HOW TO COMPLETE THIS TASK — Using the material that follows, identify and copy each line with the string "site".

MATERIAL SUPPLIED —
:::
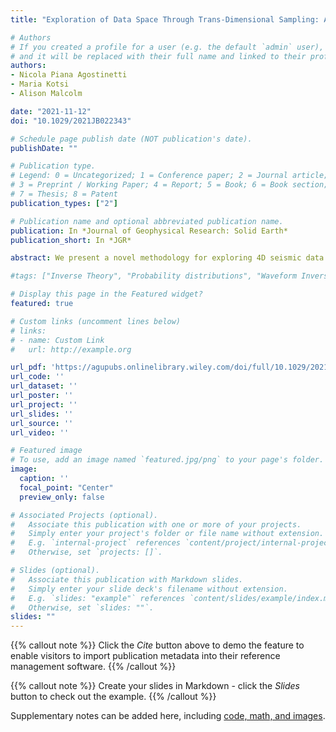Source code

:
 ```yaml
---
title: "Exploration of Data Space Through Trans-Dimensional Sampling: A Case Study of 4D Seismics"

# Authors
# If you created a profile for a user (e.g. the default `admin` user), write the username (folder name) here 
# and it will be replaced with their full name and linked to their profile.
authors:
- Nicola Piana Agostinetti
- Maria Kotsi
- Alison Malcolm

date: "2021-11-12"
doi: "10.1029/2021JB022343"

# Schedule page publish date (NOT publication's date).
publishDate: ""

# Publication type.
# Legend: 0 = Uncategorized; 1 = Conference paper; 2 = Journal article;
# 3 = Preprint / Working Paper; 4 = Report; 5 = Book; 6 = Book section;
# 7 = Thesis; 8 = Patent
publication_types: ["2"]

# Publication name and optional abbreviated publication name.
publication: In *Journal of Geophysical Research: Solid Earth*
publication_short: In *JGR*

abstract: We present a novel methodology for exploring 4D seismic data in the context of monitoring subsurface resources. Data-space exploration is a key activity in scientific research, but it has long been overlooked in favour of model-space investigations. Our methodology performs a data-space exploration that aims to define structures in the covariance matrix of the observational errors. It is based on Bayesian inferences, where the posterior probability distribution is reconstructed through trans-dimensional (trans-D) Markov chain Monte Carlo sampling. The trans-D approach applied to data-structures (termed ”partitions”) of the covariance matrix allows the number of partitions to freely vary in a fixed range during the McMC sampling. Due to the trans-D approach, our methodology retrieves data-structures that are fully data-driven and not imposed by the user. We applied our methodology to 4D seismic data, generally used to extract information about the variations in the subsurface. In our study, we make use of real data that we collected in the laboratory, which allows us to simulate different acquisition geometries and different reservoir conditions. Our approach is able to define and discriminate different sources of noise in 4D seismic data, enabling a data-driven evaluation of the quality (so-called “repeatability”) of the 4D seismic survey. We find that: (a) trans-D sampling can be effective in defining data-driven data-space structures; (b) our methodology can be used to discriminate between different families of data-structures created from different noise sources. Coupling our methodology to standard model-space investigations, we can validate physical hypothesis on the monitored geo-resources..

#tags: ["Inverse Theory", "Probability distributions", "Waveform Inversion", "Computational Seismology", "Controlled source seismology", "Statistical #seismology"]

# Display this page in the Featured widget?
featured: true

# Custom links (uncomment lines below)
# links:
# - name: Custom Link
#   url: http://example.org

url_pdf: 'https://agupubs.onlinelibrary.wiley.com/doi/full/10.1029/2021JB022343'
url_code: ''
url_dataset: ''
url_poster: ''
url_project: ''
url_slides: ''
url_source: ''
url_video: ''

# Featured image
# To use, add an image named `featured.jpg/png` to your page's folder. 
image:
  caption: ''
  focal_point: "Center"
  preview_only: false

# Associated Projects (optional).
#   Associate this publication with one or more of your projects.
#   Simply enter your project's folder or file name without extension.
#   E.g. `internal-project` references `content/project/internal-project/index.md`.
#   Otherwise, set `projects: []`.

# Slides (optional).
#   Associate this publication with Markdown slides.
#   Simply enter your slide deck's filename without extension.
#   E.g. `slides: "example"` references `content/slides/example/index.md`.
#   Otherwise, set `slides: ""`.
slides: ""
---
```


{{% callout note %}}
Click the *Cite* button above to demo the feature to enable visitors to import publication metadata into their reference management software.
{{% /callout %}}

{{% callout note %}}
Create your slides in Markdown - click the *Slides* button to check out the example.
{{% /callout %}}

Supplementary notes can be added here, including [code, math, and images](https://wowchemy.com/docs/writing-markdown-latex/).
:::
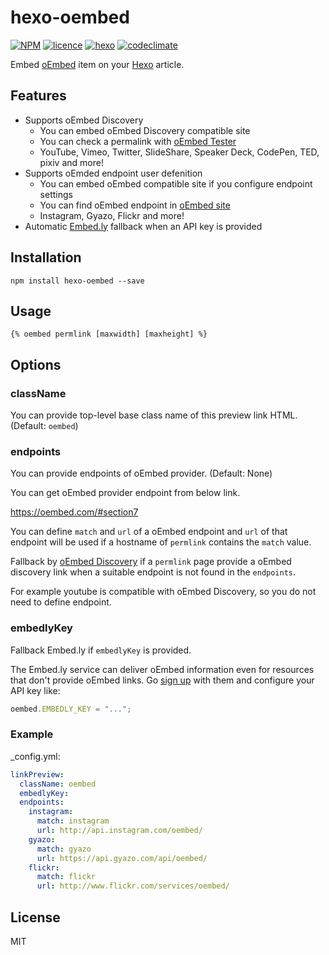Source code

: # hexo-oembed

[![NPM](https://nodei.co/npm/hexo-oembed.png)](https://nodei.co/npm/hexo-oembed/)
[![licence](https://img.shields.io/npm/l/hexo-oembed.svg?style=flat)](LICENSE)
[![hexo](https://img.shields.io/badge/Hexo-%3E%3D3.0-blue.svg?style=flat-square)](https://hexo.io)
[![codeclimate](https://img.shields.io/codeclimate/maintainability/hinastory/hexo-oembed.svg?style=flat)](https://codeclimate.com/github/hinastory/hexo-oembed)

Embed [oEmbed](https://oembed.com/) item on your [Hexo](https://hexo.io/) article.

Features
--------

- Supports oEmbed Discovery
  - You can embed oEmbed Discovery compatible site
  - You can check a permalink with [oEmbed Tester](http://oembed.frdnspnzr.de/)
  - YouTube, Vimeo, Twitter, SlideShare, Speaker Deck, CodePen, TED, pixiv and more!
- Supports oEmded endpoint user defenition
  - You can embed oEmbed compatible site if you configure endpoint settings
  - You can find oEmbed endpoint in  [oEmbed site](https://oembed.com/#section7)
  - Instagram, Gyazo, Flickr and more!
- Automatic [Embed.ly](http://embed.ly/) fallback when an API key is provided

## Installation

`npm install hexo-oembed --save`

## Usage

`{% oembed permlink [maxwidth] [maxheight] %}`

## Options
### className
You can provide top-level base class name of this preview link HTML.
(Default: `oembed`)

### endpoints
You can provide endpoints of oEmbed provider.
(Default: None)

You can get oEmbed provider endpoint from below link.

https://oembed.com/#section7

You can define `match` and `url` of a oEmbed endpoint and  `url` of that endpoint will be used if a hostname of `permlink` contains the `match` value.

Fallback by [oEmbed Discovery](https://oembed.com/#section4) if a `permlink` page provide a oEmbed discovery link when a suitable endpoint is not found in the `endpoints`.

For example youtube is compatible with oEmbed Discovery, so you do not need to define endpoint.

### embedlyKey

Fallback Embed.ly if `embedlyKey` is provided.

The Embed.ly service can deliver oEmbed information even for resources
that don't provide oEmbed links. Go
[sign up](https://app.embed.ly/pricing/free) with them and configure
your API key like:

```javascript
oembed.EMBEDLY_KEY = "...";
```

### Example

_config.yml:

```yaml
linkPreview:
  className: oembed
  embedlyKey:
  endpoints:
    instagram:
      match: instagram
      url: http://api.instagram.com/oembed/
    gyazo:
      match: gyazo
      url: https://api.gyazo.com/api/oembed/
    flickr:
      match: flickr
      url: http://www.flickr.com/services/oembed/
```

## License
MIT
:::
YOUR SOLUTION —
  - You can embed oEmbed Discovery compatible site
  - You can embed oEmbed compatible site if you configure endpoint settings
  - You can find oEmbed endpoint in  [oEmbed site](https://oembed.com/#section7)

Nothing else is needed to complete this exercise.